■ WORK INSTRUCTION: Character for character, write out the data below.

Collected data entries
********************
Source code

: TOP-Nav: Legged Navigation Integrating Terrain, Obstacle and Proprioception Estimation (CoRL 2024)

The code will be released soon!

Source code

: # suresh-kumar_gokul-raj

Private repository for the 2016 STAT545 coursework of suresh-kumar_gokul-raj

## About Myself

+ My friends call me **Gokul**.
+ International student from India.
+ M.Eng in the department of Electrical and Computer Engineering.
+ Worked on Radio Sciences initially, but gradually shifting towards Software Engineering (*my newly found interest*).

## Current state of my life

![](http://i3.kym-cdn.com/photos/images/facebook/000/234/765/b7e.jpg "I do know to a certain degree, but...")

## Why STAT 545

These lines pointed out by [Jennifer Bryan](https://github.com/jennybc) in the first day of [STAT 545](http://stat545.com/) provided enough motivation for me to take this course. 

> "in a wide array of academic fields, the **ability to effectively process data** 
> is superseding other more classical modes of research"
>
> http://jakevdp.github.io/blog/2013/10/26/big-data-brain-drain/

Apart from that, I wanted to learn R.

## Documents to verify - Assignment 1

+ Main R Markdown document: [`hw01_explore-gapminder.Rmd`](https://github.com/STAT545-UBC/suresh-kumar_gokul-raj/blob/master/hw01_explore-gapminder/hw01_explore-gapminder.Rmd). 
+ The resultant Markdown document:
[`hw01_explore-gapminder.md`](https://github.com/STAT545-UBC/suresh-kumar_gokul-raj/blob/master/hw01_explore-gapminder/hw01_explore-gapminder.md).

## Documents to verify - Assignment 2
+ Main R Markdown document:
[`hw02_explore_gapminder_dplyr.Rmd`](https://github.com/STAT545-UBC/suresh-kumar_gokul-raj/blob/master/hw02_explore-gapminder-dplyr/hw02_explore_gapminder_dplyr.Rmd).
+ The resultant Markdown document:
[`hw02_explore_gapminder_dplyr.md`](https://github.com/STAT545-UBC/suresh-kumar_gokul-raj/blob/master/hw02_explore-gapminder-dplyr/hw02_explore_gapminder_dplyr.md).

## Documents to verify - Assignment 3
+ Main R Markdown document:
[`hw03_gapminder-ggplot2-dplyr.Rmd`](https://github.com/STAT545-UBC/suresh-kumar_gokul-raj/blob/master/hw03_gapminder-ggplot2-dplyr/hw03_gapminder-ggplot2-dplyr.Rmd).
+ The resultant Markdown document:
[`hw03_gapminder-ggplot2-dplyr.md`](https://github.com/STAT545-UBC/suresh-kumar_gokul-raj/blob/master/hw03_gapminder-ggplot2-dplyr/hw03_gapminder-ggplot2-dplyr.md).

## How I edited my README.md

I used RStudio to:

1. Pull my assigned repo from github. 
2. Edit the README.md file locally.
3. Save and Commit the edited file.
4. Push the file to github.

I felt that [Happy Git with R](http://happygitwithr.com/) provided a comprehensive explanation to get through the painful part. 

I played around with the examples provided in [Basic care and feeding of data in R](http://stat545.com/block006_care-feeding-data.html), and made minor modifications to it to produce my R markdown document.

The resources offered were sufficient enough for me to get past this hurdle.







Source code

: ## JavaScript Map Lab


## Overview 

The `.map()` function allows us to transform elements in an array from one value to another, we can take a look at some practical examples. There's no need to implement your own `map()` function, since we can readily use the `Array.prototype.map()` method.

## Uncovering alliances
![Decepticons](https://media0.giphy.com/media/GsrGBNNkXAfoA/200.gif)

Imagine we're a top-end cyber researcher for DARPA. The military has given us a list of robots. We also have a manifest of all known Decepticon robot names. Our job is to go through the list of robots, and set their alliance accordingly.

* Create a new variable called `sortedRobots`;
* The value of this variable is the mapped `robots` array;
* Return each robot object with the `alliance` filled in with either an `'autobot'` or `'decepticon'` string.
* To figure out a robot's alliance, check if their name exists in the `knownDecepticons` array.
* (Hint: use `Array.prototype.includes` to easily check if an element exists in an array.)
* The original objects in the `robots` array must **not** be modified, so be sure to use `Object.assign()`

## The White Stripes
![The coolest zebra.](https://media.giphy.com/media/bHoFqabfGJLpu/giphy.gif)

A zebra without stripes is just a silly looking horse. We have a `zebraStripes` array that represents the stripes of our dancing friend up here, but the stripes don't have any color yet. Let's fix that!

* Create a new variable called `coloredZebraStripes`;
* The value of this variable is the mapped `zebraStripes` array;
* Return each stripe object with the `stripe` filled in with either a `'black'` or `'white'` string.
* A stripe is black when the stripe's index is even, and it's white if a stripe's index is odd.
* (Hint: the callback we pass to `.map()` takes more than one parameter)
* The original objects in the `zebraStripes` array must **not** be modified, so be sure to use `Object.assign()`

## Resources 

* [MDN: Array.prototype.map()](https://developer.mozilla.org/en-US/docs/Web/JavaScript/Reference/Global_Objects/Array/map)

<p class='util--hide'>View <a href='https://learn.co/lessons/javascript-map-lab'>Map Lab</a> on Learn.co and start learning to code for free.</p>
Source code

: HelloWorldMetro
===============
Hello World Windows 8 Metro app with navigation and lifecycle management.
********************
■ FINISHED TASK:
Source code

: TOP-Nav: Legged Navigation Integrating Terrain, Obstacle and Proprioception Estimation (CoRL 2024)

The code will be released soon!

Source code

: # suresh-kumar_gokul-raj

Private repository for the 2016 STAT545 coursework of suresh-kumar_gokul-raj

## About Myself

+ My friends call me **Gokul**.
+ International student from India.
+ M.Eng in the department of Electrical and Computer Engineering.
+ Worked on Radio Sciences initially, but gradually shifting towards Software Engineering (*my newly found interest*).

## Current state of my life

![](http://i3.kym-cdn.com/photos/images/facebook/000/234/765/b7e.jpg "I do know to a certain degree, but...")

## Why STAT 545

These lines pointed out by [Jennifer Bryan](https://github.com/jennybc) in the first day of [STAT 545](http://stat545.com/) provided enough motivation for me to take this course. 

> "in a wide array of academic fields, the **ability to effectively process data** 
> is superseding other more classical modes of research"
>
> http://jakevdp.github.io/blog/2013/10/26/big-data-brain-drain/

Apart from that, I wanted to learn R.

## Documents to verify - Assignment 1

+ Main R Markdown document: [`hw01_explore-gapminder.Rmd`](https://github.com/STAT545-UBC/suresh-kumar_gokul-raj/blob/master/hw01_explore-gapminder/hw01_explore-gapminder.Rmd). 
+ The resultant Markdown document:
[`hw01_explore-gapminder.md`](https://github.com/STAT545-UBC/suresh-kumar_gokul-raj/blob/master/hw01_explore-gapminder/hw01_explore-gapminder.md).

## Documents to verify - Assignment 2
+ Main R Markdown document:
[`hw02_explore_gapminder_dplyr.Rmd`](https://github.com/STAT545-UBC/suresh-kumar_gokul-raj/blob/master/hw02_explore-gapminder-dplyr/hw02_explore_gapminder_dplyr.Rmd).
+ The resultant Markdown document:
[`hw02_explore_gapminder_dplyr.md`](https://github.com/STAT545-UBC/suresh-kumar_gokul-raj/blob/master/hw02_explore-gapminder-dplyr/hw02_explore_gapminder_dplyr.md).

## Documents to verify - Assignment 3
+ Main R Markdown document:
[`hw03_gapminder-ggplot2-dplyr.Rmd`](https://github.com/STAT545-UBC/suresh-kumar_gokul-raj/blob/master/hw03_gapminder-ggplot2-dplyr/hw03_gapminder-ggplot2-dplyr.Rmd).
+ The resultant Markdown document:
[`hw03_gapminder-ggplot2-dplyr.md`](https://github.com/STAT545-UBC/suresh-kumar_gokul-raj/blob/master/hw03_gapminder-ggplot2-dplyr/hw03_gapminder-ggplot2-dplyr.md).

## How I edited my README.md

I used RStudio to:

1. Pull my assigned repo from github. 
2. Edit the README.md file locally.
3. Save and Commit the edited file.
4. Push the file to github.

I felt that [Happy Git with R](http://happygitwithr.com/) provided a comprehensive explanation to get through the painful part. 

I played around with the examples provided in [Basic care and feeding of data in R](http://stat545.com/block006_care-feeding-data.html), and made minor modifications to it to produce my R markdown document.

The resources offered were sufficient enough for me to get past this hurdle.







Source code

: ## JavaScript Map Lab


## Overview 

The `.map()` function allows us to transform elements in an array from one value to another, we can take a look at some practical examples. There's no need to implement your own `map()` function, since we can readily use the `Array.prototype.map()` method.

## Uncovering alliances
![Decepticons](https://media0.giphy.com/media/GsrGBNNkXAfoA/200.gif)

Imagine we're a top-end cyber researcher for DARPA. The military has given us a list of robots. We also have a manifest of all known Decepticon robot names. Our job is to go through the list of robots, and set their alliance accordingly.

* Create a new variable called `sortedRobots`;
* The value of this variable is the mapped `robots` array;
* Return each robot object with the `alliance` filled in with either an `'autobot'` or `'decepticon'` string.
* To figure out a robot's alliance, check if their name exists in the `knownDecepticons` array.
* (Hint: use `Array.prototype.includes` to easily check if an element exists in an array.)
* The original objects in the `robots` array must **not** be modified, so be sure to use `Object.assign()`

## The White Stripes
![The coolest zebra.](https://media.giphy.com/media/bHoFqabfGJLpu/giphy.gif)

A zebra without stripes is just a silly looking horse. We have a `zebraStripes` array that represents the stripes of our dancing friend up here, but the stripes don't have any color yet. Let's fix that!

* Create a new variable called `coloredZebraStripes`;
* The value of this variable is the mapped `zebraStripes` array;
* Return each stripe object with the `stripe` filled in with either a `'black'` or `'white'` string.
* A stripe is black when the stripe's index is even, and it's white if a stripe's index is odd.
* (Hint: the callback we pass to `.map()` takes more than one parameter)
* The original objects in the `zebraStripes` array must **not** be modified, so be sure to use `Object.assign()`

## Resources 

* [MDN: Array.prototype.map()](https://developer.mozilla.org/en-US/docs/Web/JavaScript/Reference/Global_Objects/Array/map)

<p class='util--hide'>View <a href='https://learn.co/lessons/javascript-map-lab'>Map Lab</a> on Learn.co and start learning to code for free.</p>
Source code

: HelloWorldMetro
===============
Hello World Windows 8 Metro app with navigation and lifecycle management.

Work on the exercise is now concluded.